If the $X_n$ and $X$ are defined on the same probability space then we can choose some $Y$ defined on a different probability space having the same distribution as $X$. Then $X_n\stackrel{d}{\to}X$ implies $X_n\stackrel{d}{\to}Y$ but as stated above $X_n\stackrel{p}{\to}Y$ makes no sense.
This is enough already to conclude that $X_n\stackrel{d}{\to}X$ can only imply $X_n\stackrel{p}{\to}X$ if $X$ is degenerated. So what follows now is actually redundant.
Let $X_n\stackrel{d}{\to}X$ where $X$ is not degenerated and $X_n$ and $X$ are defined on the same probability space.
Now let $X$ and $Y$ be iid.
Then also $X_n\stackrel{d}{\to}Y$.
Because $X$ and $Y$ are iid and not degenerated an $\epsilon>0$ can be found such that $\mathsf P(|X-Y|>2\epsilon)>0$.
Then inequality: $$P(|X-X_n|>\epsilon)+P(|Y-X_n|>\epsilon)\geq\mathsf P(|X-Y|>2\epsilon)$$ tells us that it cannot be true that $X_n$ converges in probability to $X$ and converges in probability to $Y$ as well.
So proved is now that:$$\neg [X_n\stackrel{p}{\to}X]\vee\neg [X_n\stackrel{p}{\to}Y]$$
So whenever $X_n\stackrel{d}{\to}X$ and $X$ is not degenerated we can find a random variable $Y$ that has the same distribution as $X$ and is defined on the same probability space such that $X_n\stackrel{p}{\to}X$ is not true or $X_n\stackrel{p}{\to}Y$ is not true.

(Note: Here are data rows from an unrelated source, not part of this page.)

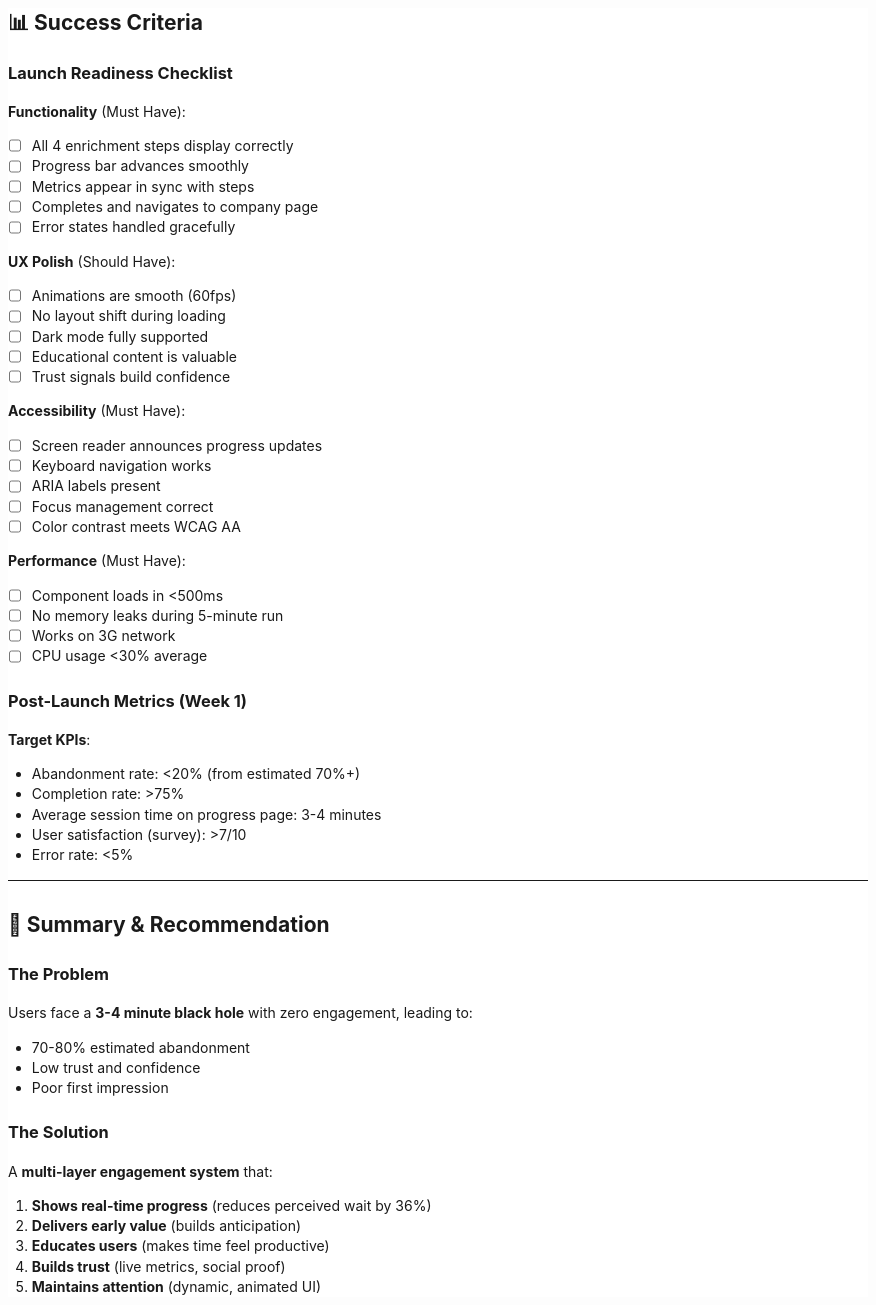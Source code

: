 ## 📊 Success Criteria

### Launch Readiness Checklist

**Functionality** (Must Have):
- [ ] All 4 enrichment steps display correctly
- [ ] Progress bar advances smoothly
- [ ] Metrics appear in sync with steps
- [ ] Completes and navigates to company page
- [ ] Error states handled gracefully

**UX Polish** (Should Have):
- [ ] Animations are smooth (60fps)
- [ ] No layout shift during loading
- [ ] Dark mode fully supported
- [ ] Educational content is valuable
- [ ] Trust signals build confidence

**Accessibility** (Must Have):
- [ ] Screen reader announces progress updates
- [ ] Keyboard navigation works
- [ ] ARIA labels present
- [ ] Focus management correct
- [ ] Color contrast meets WCAG AA

**Performance** (Must Have):
- [ ] Component loads in <500ms
- [ ] No memory leaks during 5-minute run
- [ ] Works on 3G network
- [ ] CPU usage <30% average

### Post-Launch Metrics (Week 1)

**Target KPIs**:
- Abandonment rate: <20% (from estimated 70%+)
- Completion rate: >75%
- Average session time on progress page: 3-4 minutes
- User satisfaction (survey): >7/10
- Error rate: <5%

---

## 🎯 Summary & Recommendation

### The Problem
Users face a **3-4 minute black hole** with zero engagement, leading to:
- 70-80% estimated abandonment
- Low trust and confidence
- Poor first impression

### The Solution
A **multi-layer engagement system** that:
1. **Shows real-time progress** (reduces perceived wait by 36%)
2. **Delivers early value** (builds anticipation)
3. **Educates users** (makes time feel productive)
4. **Builds trust** (live metrics, social proof)
5. **Maintains attention** (dynamic, animated UI)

I think you have this backwards. Convergence in probability in fact does imply convergence in distribution. They aren't equivalent because the converse is false. Convergence in distribution does not imply convergence in probability. For example, if $A\subset\Omega$ has probability $1/2$ then let $X_n = I_A$ for $n$ odd and $X_n = 1-I_A$ for $n$ even. ($I_A$ is the function on $\Omega$ that is $1$ for $\omega\in A$ and $0$ otherwise.) Then these converge in distribution since they all have the same distribution, namely $F(x)=0$ if $x\lt 0 $, $F(x) = 1/2$ if $0\le x\lt 1$ and $F(x)=1$ otherwise. They don't converge in probability to anything since no matter how large $n$ gets, we have $|X_{n+1}-X_n|>1/2$ with probability $1$.
Note that technically even the special case you cite, convergence in distribution to a constant (i.e., for some constant $c$, $F(x)=0$ for $x\lt c$ and $F(x)=1$ otherwise), only implies convergence in probability if the $X_n$ are all defined on the same probability space $\Omega$.